WHAT NEEDS TO BE DONE:
What you return should be the lines from the first line of the records below through the line holding "A partial order", unchanged.

(Dataset items)

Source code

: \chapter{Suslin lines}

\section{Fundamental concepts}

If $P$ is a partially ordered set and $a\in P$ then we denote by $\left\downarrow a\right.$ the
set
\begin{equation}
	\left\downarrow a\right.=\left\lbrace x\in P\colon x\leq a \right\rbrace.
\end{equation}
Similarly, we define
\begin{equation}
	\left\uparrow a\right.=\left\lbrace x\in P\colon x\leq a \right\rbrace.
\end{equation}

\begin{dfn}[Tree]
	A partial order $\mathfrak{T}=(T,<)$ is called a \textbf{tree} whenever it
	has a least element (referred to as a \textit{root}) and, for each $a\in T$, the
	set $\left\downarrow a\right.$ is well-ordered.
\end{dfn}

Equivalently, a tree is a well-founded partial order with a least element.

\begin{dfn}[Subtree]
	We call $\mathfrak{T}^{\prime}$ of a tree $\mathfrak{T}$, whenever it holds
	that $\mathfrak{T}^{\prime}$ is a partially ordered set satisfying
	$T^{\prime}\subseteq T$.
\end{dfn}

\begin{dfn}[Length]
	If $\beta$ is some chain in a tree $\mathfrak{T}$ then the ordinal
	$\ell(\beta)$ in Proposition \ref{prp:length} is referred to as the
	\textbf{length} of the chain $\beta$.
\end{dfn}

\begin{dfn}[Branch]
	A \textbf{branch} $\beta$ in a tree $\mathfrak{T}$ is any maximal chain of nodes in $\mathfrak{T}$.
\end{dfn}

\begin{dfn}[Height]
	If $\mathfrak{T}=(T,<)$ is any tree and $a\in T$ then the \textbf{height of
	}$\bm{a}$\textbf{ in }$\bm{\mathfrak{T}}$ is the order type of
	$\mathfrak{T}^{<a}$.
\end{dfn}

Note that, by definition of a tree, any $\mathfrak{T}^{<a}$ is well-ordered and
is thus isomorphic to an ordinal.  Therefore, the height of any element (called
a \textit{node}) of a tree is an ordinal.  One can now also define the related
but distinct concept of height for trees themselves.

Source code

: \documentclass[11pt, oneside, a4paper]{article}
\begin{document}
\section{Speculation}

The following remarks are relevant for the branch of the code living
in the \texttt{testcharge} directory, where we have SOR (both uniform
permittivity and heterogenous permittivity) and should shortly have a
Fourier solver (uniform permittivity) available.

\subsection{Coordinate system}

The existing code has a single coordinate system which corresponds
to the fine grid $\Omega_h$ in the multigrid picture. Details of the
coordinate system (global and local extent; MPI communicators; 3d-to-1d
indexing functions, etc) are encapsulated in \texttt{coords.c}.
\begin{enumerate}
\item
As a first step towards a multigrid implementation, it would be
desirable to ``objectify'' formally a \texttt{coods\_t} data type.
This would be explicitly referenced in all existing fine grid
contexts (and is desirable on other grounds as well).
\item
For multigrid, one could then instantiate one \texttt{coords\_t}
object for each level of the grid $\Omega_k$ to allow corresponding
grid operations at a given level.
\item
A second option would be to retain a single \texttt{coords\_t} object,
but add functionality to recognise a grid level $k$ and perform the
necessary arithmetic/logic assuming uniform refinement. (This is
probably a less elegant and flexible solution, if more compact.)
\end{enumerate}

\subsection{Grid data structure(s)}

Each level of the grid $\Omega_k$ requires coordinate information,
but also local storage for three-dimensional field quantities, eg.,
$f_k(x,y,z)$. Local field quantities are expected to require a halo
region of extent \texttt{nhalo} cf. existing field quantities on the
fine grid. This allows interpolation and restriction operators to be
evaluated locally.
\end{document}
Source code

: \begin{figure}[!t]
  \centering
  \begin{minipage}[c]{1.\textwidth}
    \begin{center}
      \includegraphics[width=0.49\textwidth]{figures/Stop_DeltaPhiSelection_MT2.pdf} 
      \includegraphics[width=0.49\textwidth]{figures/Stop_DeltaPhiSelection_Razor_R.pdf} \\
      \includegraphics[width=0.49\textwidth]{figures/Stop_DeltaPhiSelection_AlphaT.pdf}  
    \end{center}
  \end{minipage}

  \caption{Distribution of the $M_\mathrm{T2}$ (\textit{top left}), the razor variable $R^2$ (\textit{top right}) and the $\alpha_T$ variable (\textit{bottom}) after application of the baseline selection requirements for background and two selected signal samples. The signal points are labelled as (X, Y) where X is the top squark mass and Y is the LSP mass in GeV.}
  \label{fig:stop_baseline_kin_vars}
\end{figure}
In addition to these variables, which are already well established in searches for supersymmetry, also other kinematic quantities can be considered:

SOLUTION FOR THIS PROBLEM:
Source code

: \chapter{Suslin lines}

\section{Fundamental concepts}

If $P$ is a partially ordered set and $a\in P$ then we denote by $\left\downarrow a\right.$ the
set
\begin{equation}
	\left\downarrow a\right.=\left\lbrace x\in P\colon x\leq a \right\rbrace.
\end{equation}
Similarly, we define
\begin{equation}
	\left\uparrow a\right.=\left\lbrace x\in P\colon x\leq a \right\rbrace.
\end{equation}

\begin{dfn}[Tree]
	A partial order $\mathfrak{T}=(T,<)$ is called a \textbf{tree} whenever it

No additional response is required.